- How to complete this task:
Only the stretch of the listing below that runs from the line with "B & ADC calibration" through the line with "readings; PGOOD readback" is to be printed, exactly and with both ends.

- Supplied material:

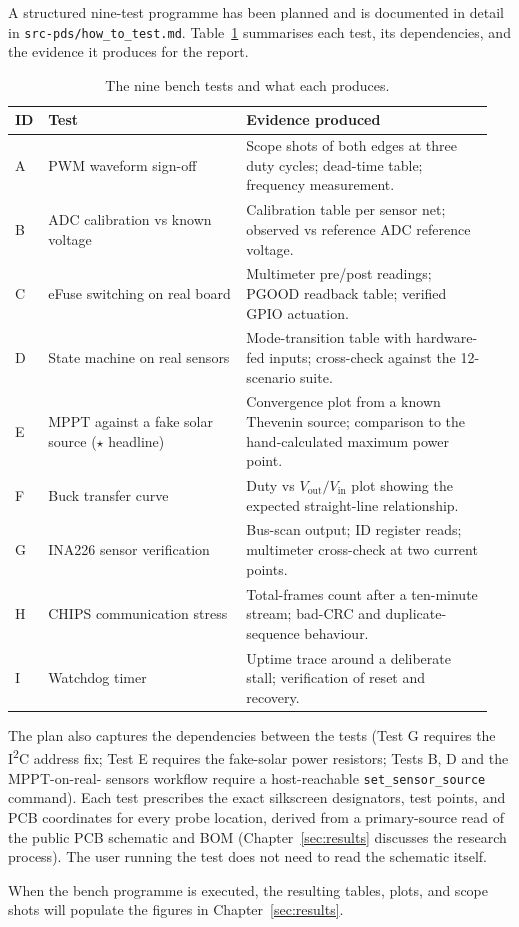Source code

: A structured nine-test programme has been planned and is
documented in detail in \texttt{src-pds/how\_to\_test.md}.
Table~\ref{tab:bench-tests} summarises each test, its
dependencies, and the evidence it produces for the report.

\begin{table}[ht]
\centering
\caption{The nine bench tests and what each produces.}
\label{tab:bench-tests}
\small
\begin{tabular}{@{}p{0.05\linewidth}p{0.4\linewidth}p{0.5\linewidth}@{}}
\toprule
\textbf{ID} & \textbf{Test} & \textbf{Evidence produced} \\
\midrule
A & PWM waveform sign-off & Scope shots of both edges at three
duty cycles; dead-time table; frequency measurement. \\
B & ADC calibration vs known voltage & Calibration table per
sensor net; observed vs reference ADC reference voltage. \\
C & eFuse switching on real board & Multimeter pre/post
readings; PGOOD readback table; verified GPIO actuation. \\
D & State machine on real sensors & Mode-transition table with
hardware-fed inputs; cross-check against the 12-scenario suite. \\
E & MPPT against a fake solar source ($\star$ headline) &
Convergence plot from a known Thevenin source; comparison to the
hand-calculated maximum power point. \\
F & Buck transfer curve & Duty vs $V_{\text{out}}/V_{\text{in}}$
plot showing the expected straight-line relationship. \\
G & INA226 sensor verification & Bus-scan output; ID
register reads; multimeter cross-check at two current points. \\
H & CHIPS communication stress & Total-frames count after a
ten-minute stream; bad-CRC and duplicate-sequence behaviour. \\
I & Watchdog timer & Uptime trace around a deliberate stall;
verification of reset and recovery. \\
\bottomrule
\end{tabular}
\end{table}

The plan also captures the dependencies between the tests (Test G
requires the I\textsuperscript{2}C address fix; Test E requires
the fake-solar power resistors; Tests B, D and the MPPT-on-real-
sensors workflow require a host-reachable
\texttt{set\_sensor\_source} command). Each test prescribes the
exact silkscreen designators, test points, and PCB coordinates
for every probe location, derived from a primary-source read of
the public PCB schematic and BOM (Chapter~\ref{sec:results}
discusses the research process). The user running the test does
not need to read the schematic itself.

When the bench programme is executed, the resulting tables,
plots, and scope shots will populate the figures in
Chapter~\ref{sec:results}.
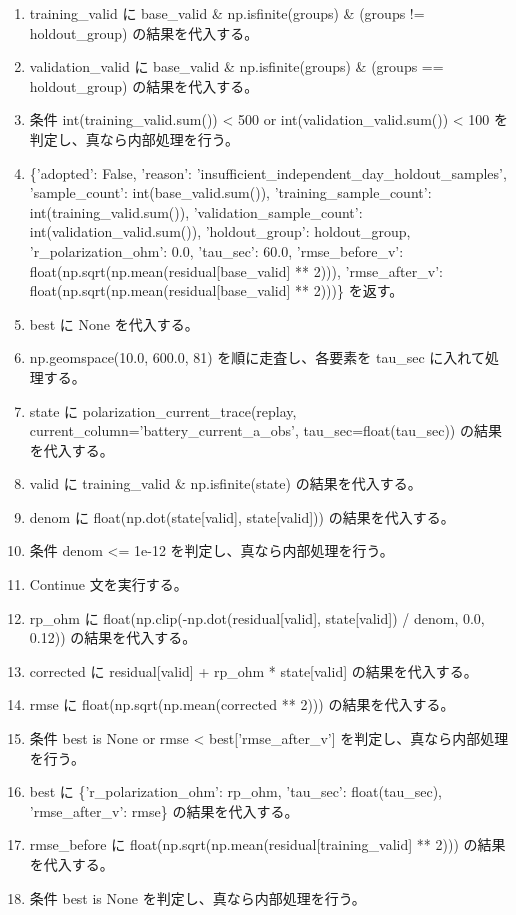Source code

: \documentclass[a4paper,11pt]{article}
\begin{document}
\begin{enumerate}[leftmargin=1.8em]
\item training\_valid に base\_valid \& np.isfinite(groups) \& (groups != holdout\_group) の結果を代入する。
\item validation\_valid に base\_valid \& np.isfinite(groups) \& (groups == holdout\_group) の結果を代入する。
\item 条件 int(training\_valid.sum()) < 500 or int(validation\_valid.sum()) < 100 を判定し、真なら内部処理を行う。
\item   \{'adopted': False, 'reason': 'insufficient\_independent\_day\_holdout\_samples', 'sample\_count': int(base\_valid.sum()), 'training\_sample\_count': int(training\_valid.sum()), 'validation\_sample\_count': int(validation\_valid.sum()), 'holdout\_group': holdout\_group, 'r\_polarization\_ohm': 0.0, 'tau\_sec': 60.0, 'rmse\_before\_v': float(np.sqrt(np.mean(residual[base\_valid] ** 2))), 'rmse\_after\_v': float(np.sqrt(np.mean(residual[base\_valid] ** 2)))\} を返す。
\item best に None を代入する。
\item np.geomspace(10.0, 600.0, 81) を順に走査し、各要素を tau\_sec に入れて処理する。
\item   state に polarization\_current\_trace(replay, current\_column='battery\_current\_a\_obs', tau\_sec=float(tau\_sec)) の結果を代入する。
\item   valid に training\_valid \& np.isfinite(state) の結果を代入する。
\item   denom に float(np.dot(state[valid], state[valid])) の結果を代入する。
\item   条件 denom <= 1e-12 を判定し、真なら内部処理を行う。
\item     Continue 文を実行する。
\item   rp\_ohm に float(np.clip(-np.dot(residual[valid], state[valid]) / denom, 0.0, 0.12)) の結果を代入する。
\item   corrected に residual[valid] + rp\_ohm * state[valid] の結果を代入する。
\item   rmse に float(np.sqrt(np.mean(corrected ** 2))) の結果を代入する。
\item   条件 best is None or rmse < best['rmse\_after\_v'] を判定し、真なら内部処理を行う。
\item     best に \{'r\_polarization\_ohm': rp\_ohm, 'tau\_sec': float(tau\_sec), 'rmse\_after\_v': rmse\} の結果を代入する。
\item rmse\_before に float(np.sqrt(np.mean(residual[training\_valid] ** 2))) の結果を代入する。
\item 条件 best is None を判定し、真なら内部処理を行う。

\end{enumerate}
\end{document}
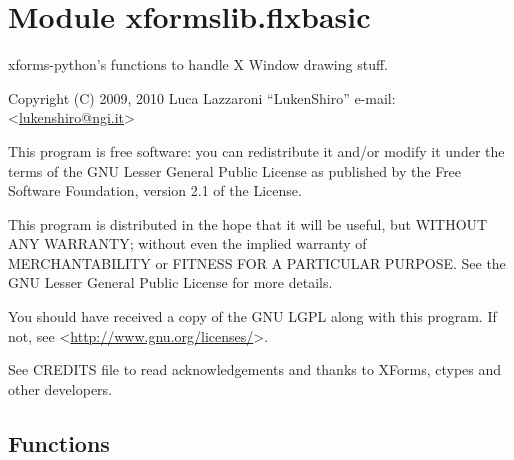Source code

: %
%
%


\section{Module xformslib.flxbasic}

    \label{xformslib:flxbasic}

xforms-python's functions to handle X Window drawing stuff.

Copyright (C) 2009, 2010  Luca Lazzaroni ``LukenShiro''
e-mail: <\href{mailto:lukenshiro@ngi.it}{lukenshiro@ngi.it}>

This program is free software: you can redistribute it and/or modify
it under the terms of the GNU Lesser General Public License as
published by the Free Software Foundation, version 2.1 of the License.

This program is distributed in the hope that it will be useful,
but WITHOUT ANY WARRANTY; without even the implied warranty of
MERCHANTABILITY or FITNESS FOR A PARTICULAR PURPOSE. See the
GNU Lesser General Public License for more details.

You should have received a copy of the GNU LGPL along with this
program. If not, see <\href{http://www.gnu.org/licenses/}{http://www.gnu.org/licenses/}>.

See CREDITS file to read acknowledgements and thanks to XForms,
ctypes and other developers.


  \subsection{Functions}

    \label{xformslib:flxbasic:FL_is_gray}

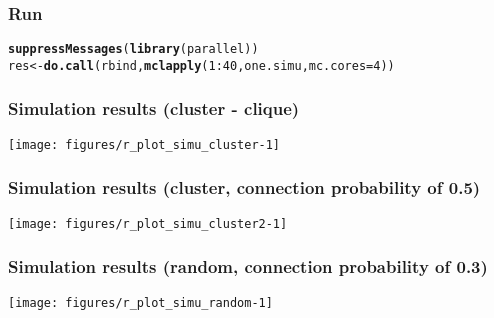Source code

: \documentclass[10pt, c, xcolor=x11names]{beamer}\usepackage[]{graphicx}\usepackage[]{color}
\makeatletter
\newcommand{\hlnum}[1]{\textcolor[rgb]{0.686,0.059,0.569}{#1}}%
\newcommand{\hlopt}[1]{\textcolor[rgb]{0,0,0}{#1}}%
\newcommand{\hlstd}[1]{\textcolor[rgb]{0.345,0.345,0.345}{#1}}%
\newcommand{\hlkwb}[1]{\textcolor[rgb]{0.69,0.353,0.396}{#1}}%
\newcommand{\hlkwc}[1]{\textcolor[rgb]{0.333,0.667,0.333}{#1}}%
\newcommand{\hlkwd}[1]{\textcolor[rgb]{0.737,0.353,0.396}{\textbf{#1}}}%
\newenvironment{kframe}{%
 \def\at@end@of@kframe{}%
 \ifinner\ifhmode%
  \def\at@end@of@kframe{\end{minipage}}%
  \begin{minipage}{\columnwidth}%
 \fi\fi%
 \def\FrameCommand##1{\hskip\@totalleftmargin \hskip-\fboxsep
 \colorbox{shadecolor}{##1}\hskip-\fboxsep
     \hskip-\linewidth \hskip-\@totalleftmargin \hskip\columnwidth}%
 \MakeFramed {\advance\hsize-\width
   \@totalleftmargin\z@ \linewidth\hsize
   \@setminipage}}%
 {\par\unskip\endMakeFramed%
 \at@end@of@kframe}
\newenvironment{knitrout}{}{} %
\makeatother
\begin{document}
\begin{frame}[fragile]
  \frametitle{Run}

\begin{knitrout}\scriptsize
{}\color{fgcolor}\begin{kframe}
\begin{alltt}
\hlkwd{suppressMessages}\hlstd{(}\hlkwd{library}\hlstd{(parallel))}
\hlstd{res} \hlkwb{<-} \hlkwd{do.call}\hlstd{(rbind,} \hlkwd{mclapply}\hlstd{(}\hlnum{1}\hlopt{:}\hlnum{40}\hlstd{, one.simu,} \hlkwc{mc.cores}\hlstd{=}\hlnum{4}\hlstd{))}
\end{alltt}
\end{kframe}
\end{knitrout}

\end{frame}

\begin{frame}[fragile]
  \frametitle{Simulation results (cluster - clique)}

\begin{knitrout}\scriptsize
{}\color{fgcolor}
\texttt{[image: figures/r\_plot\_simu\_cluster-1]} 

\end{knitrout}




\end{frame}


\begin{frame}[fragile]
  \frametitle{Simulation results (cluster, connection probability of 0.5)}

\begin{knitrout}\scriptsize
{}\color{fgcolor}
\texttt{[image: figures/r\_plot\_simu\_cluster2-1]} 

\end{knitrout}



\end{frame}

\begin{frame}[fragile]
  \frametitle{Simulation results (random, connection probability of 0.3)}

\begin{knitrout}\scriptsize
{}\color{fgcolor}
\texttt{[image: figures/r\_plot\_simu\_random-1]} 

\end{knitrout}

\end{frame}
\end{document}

- Answer to the exercise:
B & ADC calibration vs known voltage & Calibration table per
sensor net; observed vs reference ADC reference voltage. \\
C & eFuse switching on real board & Multimeter pre/post
readings; PGOOD readback table; verified GPIO actuation. \\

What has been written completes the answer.